[1] Your role preferences seems to be all over the place. I would highly recommend narrowing your selection down to two roles. This will let you get a better handle on the general mechanics of that role at all stages of a game.
[2] You seem to be choosing a large variety of champions rather than sticking to a smaller pool. Until you improve, I would recommend you focus on ~3 champions per role (for a total of 6). This will let you focus on learning more about that champion's play-style, build paths and role at various points in the game and as the situaiton varies.
[3] I would recommend you play mechanically simple champions. You seem to be largely doing this already, but it bears repeating. It will let you focus more on learning the fundamentals of the game instead of having to worry about playing your champions optimally.
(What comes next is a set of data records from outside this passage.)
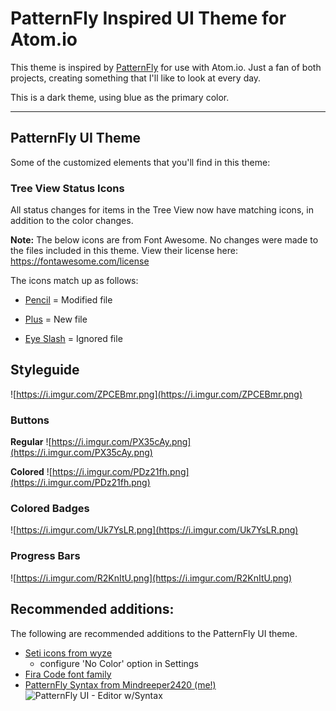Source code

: # PatternFly Inspired UI Theme for Atom.io

This theme is inspired by [PatternFly](https://www.patternfly.org) for use with Atom.io. Just a fan of both projects, creating something that I'll like to look at every day.

This is a dark theme, using blue as the primary color.

----

## PatternFly UI Theme

Some of the customized elements that you'll find in this theme:

### Tree View Status Icons

All status changes for items in the Tree View now have matching icons, in addition to the color changes.

__Note:__ The below icons are from Font Awesome. No changes were made to the files included in this theme. View their license here: https://fontawesome.com/license

The icons match up as follows:

- [Pencil](https://fontawesome.com/icons/pencil-alt?style=solid) = Modified file

- [Plus](https://fontawesome.com/icons/plus?style=solid) = New file

- [Eye Slash](https://fontawesome.com/icons/eye-slash?style=solid) = Ignored file


## Styleguide

![https://i.imgur.com/ZPCEBmr.png](https://i.imgur.com/ZPCEBmr.png)

### Buttons

**Regular**
![https://i.imgur.com/PX35cAy.png](https://i.imgur.com/PX35cAy.png)

**Colored**
![https://i.imgur.com/PDz21fh.png](https://i.imgur.com/PDz21fh.png)

### Colored Badges
![https://i.imgur.com/Uk7YsLR.png](https://i.imgur.com/Uk7YsLR.png)

### Progress Bars
![https://i.imgur.com/R2KnItU.png](https://i.imgur.com/R2KnItU.png)

## Recommended additions:

The following are recommended additions to the PatternFly UI theme.

- [Seti icons from wyze](https://atom.io/packages/seti-icons)
  - configure 'No Color' option in Settings
- [Fira Code font family](https://github.com/tonsky/FiraCode)
- [PatternFly Syntax from Mindreeper2420 (me!)](https://atom.io/themes/atom-patternfly-syntax)
![PatternFly UI - Editor w/Syntax](https://i.imgur.com/25V69ib.png)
[4] Prioritize farm. Farming is the most reliable source of gold and experience in the game and it can make you far stronger than you appear to be. This is true on every champion and especially early-game; a difference of 100G can result in you returning to lane with Phage instead of a Ruby Crystal, Long Sword and Boots of Speed.
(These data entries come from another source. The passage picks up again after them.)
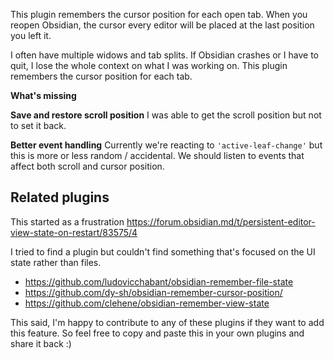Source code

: This plugin remembers the cursor position for each open tab.
When you reopen Obsidian, the cursor every editor will be placed at the last position you left it.

I often have multiple widows and tab splits. If Obsidian crashes or I have to quit, I lose the whole 
context on what I was working on.  This plugin remembers the cursor position for each tab.

**What's missing** 

**Save and restore scroll position**
I was able to get the scroll position but not to set it back.

**Better event handling**
Currently we're reacting to `'active-leaf-change'` but this is more or less random / accidental. 
We should listen to events that affect both scroll and cursor position.


## Related plugins
This started as a frustration 
https://forum.obsidian.md/t/persistent-editor-view-state-on-restart/83575/4

I tried to find a plugin but couldn't find something that's focused on the UI state rather than 
files. 
- https://github.com/ludovicchabant/obsidian-remember-file-state
- https://github.com/dy-sh/obsidian-remember-cursor-position/
- https://github.com/clehene/obsidian-remember-view-state

This said, I'm happy to contribute to any of these plugins if they want to add this feature.
So feel free to copy and paste this in your own plugins and share it back :)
This is especially important when you realize that ~15 farm is equal to a kill. Take the free gold from minions; killing your lane opponent is often secondary (and much easier when you have an item advantage from better late-hitting.
Just remember that gold you haven't spent does nothing for you. If you are a couple kills ahead of your opponent but are sitting on 2k Gold while they have just bought, they are probably stronger than you are.
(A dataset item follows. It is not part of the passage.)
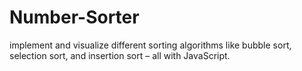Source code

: # Number-Sorter
implement and visualize different sorting algorithms like bubble sort, selection sort, and insertion sort – all with JavaScript.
[5] When necessary, build defensively. If you want an example, I'd honestly rather a 0/2 Darius with Phage and Sunfire Cape than a 0/5 Darius with Black Cleaver. The early durability helps you survive the laning phase even when you are losing; you can finish your core damage items after when gold is more plentiful and you are less likely to be bullied off of farm.
[6] Learn to control the minion wave. This is especially important in top-lane, where a proper freeze can result in the enemy laner missing several minion waves worth of gold and experience very easily. If you get a lead, use it to deny your opponent; it lets your free-farm and puts them further and further behind.
[7] Learn to farm efficiently. This is especially important when jungling, since you have to keep up in gold and experience while having access to less farm than laners, controlling objectives and (counter-)ganking. If you are playing a jungler who relies on being ahead of their enemies, learn when and how you can take lane-farm without denying your allies.
Several examples of good opportunities to soak farm are:
- holding the minion wave when your ally is recalled, dead or roaming
- pushing the wave under the enemy tower after getting a successful kill (then proxying the next wave if safe to do so)
- split-pushing or wave-clearing during the mid- and late-game.
[8] Know when you can trade with your opponent. While this is often up to experience, you have to watch for when your opponent wastes a cooldown (either because they used it to farm, missed it, just used it to trade, or you baited it out) and take advantage of its CD window.
Know when you have an advantage in (live) minion. Those little guys really hurt early-game.
Know roughly when champions hit major power-spikes and try to take advantage of yours while avoiding theirs.
You might be able to get more specific advice if you tell us what your main roles and champions are or if you have any specific questions.